BEGIN Records to use
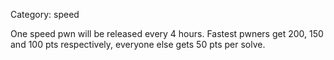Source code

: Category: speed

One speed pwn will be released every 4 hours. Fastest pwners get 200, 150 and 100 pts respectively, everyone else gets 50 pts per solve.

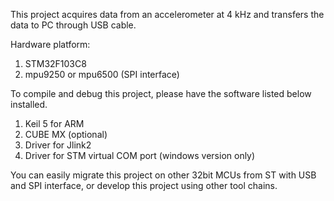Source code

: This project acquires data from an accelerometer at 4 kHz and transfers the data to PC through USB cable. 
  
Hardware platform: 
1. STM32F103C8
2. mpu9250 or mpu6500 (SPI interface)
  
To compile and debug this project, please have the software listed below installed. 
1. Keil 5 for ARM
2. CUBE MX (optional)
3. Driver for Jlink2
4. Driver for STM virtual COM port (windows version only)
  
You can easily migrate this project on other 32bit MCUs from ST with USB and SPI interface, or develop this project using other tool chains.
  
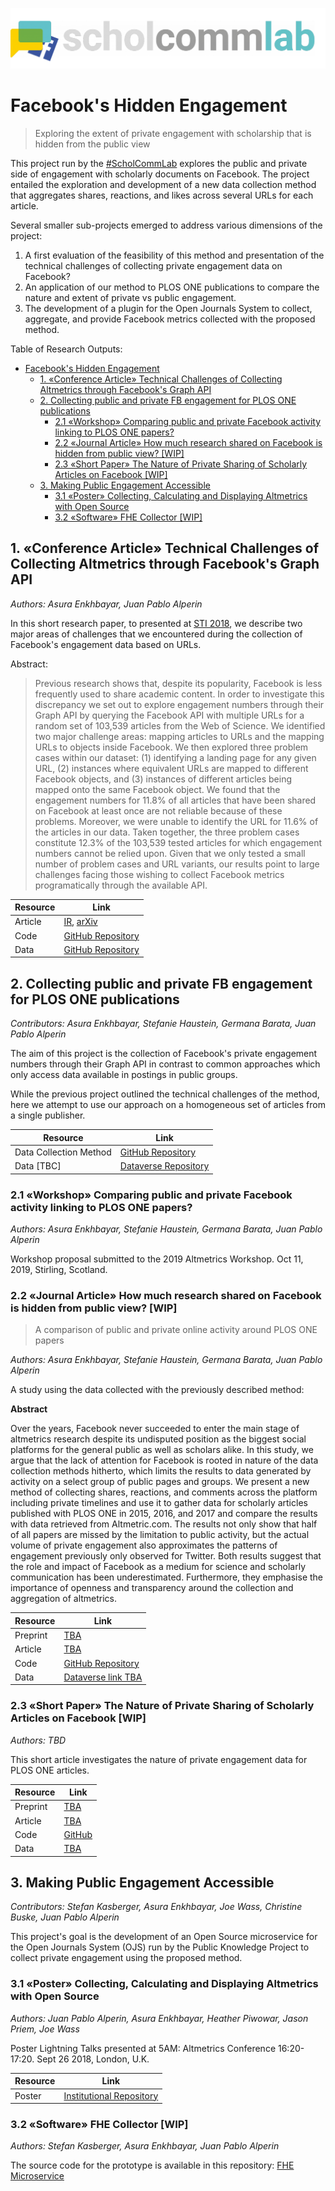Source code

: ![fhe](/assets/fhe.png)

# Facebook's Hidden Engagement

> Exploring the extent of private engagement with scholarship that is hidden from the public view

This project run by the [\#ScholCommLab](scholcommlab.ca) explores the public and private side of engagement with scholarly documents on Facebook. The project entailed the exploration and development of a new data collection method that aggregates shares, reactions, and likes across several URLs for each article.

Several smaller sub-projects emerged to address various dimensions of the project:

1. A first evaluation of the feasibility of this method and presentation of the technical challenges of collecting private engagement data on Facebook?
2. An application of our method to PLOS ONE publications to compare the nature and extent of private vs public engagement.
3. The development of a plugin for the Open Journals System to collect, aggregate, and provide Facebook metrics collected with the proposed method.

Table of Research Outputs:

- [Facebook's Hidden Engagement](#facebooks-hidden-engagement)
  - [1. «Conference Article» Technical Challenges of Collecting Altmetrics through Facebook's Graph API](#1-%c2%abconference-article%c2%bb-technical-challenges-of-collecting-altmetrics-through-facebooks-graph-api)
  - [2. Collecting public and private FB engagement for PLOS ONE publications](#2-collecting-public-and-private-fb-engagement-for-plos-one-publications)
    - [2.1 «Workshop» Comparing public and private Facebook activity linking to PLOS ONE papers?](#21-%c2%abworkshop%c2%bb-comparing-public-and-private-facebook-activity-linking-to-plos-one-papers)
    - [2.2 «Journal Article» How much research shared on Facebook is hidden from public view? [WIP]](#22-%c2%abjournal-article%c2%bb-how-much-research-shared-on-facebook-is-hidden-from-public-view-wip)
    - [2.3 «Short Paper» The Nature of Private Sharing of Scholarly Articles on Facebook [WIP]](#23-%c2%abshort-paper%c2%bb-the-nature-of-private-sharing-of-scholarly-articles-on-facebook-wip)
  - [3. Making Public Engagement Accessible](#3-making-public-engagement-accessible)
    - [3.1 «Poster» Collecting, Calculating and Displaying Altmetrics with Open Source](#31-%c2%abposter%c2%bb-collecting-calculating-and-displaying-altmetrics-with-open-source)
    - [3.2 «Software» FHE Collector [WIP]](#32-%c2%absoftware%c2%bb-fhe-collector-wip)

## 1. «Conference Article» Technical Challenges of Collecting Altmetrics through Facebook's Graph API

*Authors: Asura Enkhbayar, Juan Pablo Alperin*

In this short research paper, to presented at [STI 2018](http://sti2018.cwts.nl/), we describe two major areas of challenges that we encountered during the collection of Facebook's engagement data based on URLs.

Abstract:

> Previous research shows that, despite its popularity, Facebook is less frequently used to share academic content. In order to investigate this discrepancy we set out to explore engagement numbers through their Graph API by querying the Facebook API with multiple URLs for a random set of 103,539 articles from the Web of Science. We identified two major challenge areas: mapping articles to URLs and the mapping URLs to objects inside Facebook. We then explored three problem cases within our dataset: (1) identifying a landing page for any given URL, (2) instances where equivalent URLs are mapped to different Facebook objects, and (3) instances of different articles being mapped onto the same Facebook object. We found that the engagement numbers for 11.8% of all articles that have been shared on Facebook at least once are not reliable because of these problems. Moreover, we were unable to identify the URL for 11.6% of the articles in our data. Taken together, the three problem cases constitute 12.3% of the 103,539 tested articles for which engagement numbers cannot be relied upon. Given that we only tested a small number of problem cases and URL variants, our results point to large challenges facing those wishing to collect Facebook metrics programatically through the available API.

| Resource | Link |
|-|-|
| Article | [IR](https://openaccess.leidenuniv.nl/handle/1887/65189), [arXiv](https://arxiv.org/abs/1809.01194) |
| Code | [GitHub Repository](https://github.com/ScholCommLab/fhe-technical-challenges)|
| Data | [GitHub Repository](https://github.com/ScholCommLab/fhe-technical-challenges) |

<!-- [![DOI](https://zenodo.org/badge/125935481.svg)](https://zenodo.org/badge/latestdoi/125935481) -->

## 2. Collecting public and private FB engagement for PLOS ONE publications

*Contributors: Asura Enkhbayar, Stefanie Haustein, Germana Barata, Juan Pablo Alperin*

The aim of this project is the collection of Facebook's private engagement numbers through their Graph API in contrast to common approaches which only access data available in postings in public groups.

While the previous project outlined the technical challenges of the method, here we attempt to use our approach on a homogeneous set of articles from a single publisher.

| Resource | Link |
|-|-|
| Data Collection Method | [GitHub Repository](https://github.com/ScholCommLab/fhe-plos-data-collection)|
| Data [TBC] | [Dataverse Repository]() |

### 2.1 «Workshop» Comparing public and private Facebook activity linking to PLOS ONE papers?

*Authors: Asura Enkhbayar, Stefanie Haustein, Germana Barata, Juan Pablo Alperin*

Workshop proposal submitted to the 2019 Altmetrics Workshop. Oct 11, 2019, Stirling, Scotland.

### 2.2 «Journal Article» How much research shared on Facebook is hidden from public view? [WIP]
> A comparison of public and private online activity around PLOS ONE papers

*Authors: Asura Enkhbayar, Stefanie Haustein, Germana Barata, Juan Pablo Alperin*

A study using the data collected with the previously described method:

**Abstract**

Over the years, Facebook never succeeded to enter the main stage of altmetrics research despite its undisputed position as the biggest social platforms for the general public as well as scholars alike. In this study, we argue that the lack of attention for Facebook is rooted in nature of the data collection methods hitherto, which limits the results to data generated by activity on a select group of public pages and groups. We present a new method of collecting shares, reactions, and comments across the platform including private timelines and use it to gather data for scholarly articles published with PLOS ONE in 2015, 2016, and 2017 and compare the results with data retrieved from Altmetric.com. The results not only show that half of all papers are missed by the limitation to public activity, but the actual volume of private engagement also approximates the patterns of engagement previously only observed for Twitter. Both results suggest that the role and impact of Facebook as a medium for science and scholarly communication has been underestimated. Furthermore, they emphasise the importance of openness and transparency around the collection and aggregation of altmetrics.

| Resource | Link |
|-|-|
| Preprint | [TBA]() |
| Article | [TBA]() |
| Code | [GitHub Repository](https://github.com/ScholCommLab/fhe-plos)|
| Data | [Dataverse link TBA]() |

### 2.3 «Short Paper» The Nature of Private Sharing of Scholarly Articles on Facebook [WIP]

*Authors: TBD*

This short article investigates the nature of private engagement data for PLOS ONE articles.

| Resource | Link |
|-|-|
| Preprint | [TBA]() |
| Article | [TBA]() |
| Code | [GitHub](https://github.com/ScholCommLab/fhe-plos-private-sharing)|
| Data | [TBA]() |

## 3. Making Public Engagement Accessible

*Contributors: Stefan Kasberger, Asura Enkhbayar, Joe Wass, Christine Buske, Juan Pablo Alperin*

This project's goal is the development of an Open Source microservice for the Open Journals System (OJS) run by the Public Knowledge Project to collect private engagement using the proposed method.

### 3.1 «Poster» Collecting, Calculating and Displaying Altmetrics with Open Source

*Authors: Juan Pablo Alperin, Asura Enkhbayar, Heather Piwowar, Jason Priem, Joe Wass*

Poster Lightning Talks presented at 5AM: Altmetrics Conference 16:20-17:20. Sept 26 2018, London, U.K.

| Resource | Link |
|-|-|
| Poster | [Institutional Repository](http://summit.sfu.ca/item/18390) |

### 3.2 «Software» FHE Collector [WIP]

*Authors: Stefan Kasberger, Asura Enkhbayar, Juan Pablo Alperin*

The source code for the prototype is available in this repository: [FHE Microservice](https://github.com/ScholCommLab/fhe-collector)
END Records to use
# [Assignment]
Give back exactly the lines above starting at the line where "## 2. Collecting" appears and ending at the line where "The aim of this" appears, both included, with no other lines.

# [Result of this task]
## 2. Collecting public and private FB engagement for PLOS ONE publications

*Contributors: Asura Enkhbayar, Stefanie Haustein, Germana Barata, Juan Pablo Alperin*

The aim of this project is the collection of Facebook's private engagement numbers through their Graph API in contrast to common approaches which only access data available in postings in public groups.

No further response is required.